Sure, Hellboy Day is primarily focused on the comic book series. But since it’s so close to the movie premiere date, it stands to reason we’ll get some more promotional information on the Hellboy reboot by then. Is it sad I’m so cynical that I don’t expect to hear anything about the movie until a month before its premiere? Maybe… but I call it covering my bases and not getting my hopes up. Let’s see how things go.
Dark Horse Holiday Gift Guide
Finally, Dark Horse has a special treat for all your friends and family! The publisher was kind enough to create a handy holiday gift guide of its most popular items for every kind of nerd in your life. Are they into video games? Try giving them one of the publisher’s books on the world of Zelda or a shot glass etched with The Witcher. Stephen McCraine’s Spaceboy Vol. 1 is a perfect gift for the young comics reader in your life, and Dark Horse has a wide variety of manga selections for any dedicated fan.
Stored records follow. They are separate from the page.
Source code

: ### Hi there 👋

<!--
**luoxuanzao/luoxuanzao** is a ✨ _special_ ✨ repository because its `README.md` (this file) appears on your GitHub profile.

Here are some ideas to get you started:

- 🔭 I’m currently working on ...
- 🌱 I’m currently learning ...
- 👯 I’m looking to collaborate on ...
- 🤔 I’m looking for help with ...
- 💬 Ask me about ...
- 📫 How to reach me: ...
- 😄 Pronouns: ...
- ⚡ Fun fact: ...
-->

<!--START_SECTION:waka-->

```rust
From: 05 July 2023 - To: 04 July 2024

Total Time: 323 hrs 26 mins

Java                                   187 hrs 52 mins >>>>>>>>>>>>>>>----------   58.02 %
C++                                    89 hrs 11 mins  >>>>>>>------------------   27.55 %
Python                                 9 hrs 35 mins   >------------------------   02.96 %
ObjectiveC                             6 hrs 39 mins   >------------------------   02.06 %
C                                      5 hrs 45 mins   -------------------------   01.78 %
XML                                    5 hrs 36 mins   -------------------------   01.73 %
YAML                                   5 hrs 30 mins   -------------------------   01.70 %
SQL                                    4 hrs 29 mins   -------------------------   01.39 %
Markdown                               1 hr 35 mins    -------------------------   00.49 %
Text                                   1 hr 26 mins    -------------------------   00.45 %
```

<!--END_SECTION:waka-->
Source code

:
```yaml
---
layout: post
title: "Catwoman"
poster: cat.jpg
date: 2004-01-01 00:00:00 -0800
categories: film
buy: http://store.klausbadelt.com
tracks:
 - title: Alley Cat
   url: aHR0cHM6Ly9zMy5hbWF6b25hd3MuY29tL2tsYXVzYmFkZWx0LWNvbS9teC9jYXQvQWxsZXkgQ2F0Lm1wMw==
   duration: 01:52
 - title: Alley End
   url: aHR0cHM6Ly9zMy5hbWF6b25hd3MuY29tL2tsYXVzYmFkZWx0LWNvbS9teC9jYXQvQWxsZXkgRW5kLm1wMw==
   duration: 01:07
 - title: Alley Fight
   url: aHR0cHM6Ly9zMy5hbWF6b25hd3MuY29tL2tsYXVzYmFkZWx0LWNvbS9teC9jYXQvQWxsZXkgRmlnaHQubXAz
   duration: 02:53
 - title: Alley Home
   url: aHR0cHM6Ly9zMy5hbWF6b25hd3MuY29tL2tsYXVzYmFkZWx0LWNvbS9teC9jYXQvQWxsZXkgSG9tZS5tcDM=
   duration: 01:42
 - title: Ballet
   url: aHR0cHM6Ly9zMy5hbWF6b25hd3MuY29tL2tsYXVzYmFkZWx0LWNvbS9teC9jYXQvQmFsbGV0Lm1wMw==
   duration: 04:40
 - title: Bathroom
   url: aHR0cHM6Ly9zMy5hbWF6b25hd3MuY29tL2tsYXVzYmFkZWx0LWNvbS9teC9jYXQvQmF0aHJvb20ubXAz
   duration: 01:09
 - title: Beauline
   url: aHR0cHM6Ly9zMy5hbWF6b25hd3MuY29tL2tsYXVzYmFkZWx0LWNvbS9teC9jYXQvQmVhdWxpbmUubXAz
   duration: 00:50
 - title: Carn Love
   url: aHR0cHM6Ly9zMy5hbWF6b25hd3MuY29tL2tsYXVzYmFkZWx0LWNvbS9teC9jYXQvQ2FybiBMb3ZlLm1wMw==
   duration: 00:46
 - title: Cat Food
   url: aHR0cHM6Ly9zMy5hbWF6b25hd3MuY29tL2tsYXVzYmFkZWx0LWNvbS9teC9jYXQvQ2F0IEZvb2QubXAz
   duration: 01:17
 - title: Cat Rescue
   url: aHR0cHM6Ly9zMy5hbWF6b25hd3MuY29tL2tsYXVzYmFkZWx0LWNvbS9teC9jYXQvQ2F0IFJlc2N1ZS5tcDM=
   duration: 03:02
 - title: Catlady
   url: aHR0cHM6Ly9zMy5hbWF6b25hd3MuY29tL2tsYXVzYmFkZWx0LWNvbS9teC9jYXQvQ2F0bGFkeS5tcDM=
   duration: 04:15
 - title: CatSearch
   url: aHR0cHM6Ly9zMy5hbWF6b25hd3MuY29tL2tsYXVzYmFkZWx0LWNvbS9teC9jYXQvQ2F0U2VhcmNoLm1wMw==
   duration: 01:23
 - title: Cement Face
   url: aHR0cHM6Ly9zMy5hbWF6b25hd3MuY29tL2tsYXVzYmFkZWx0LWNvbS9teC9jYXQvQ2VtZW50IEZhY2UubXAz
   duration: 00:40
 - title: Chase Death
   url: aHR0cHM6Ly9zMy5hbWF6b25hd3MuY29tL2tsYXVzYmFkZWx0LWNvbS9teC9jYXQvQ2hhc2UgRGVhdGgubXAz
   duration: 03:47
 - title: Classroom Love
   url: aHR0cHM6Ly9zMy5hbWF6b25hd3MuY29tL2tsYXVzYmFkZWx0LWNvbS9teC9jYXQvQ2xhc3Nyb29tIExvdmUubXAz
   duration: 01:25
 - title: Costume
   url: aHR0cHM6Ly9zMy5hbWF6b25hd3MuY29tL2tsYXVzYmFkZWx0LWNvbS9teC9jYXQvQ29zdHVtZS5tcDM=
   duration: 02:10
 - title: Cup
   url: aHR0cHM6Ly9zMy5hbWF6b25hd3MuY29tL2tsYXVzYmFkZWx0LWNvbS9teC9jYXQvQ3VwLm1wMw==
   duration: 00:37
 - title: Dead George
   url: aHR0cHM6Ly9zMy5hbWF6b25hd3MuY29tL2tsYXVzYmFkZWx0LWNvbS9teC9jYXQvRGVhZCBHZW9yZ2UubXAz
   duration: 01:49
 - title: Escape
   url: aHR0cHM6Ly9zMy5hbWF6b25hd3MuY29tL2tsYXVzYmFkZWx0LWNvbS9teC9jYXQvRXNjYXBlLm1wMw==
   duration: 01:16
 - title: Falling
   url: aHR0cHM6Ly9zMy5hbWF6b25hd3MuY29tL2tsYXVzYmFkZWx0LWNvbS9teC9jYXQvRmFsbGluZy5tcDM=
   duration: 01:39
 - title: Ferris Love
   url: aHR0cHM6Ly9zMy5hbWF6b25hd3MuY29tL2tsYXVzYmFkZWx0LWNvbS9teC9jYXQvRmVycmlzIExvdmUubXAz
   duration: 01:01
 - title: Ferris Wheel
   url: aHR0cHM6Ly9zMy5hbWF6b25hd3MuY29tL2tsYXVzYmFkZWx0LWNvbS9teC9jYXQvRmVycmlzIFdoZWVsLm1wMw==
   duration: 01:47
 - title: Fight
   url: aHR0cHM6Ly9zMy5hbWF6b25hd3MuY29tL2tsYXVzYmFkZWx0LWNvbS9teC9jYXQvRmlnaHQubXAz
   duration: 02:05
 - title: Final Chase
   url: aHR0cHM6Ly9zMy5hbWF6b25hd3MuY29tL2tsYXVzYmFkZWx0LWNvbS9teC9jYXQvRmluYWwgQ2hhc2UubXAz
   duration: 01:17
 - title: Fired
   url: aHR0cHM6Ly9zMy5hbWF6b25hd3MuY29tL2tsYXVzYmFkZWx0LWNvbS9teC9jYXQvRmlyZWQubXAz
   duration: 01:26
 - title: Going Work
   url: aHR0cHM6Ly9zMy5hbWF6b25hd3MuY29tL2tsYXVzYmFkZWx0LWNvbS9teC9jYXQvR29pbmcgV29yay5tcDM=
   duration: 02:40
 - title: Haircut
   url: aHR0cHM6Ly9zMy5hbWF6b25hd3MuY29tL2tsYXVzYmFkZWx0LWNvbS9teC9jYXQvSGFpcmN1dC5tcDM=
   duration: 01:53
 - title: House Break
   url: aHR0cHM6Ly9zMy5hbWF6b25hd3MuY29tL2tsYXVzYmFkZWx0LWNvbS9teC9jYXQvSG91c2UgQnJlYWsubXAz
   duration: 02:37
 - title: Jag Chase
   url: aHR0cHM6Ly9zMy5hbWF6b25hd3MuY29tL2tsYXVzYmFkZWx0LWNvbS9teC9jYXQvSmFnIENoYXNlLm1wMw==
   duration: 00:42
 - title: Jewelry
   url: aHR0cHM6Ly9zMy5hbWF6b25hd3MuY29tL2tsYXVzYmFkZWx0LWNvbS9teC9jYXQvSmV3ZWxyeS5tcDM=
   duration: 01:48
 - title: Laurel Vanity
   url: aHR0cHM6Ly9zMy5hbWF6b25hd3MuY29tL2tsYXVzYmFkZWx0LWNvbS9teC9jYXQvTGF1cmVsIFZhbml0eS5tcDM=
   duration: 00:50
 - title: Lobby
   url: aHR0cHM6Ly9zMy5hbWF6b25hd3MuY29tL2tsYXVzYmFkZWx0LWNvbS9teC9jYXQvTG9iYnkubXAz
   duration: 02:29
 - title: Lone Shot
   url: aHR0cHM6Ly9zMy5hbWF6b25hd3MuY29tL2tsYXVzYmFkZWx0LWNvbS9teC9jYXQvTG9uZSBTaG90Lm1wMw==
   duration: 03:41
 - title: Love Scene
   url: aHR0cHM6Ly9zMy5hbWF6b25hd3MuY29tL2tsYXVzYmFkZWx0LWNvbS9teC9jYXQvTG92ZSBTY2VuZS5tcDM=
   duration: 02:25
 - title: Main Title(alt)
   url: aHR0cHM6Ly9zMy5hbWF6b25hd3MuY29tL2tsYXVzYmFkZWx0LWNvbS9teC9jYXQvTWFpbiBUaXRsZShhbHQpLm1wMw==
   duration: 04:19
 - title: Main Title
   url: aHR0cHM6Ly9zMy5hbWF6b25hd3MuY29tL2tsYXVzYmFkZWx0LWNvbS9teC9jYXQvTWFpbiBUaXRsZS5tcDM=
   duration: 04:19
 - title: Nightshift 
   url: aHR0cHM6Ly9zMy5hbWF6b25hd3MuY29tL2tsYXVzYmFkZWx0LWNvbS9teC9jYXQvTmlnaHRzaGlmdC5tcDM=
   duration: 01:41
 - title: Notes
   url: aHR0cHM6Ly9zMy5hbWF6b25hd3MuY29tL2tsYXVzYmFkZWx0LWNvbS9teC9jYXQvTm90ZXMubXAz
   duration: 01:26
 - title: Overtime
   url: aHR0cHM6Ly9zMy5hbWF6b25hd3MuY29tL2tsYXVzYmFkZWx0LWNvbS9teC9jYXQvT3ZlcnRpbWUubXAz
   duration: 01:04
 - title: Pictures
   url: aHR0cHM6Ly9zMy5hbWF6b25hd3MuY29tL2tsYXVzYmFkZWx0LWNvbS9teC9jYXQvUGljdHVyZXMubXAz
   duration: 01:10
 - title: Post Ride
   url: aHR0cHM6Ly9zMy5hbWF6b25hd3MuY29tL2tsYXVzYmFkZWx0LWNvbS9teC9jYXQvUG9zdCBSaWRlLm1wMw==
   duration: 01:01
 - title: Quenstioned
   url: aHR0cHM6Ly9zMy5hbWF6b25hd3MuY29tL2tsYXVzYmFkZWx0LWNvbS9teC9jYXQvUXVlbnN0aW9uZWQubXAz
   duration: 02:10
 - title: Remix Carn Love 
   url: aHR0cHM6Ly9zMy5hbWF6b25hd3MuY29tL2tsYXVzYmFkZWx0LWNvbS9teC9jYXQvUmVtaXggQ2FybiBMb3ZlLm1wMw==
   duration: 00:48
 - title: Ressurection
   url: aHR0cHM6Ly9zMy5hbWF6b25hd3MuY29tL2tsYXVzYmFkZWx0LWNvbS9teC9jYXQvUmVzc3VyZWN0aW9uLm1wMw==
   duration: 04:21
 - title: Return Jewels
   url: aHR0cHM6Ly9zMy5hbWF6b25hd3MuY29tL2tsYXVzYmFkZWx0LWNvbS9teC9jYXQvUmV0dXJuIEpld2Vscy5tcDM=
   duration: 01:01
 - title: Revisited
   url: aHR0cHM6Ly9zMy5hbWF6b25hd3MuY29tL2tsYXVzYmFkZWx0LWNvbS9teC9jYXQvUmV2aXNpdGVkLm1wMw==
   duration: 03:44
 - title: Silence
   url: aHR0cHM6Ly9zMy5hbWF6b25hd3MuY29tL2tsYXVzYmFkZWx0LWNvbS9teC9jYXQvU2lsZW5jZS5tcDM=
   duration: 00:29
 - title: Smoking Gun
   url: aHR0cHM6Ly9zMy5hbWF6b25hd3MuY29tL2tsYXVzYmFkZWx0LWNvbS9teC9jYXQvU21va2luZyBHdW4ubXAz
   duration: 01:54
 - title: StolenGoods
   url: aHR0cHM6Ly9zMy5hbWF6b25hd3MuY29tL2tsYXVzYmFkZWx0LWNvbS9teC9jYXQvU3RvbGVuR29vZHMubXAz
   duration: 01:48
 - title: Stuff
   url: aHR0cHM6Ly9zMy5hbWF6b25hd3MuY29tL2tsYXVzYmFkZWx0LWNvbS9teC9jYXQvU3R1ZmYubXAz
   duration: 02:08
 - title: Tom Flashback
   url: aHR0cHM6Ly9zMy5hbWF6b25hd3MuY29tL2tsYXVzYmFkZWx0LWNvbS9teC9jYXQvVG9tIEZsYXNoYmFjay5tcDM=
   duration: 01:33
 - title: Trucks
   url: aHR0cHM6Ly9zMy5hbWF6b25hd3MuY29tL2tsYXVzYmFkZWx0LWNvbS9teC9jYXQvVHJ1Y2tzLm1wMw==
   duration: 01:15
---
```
Check out the guide and see what goodies you can find!
Coming in 2019…
A brief hiatus, actually! I’m trying to level up in adulthood, so I’m taking January 2019 off to get all my ducks in a row. I’ll be back in February 2019 to share what you might have missed in December 2018 and January 2019. But fear not, Dark Horse fans! The great writers here at WWAC are always checking out Dark Horse’s latest publications in their reviews, and they will continue to do so as usual next month.
Have a very Happy Holidays, my lovely readers. I will see you again very soon!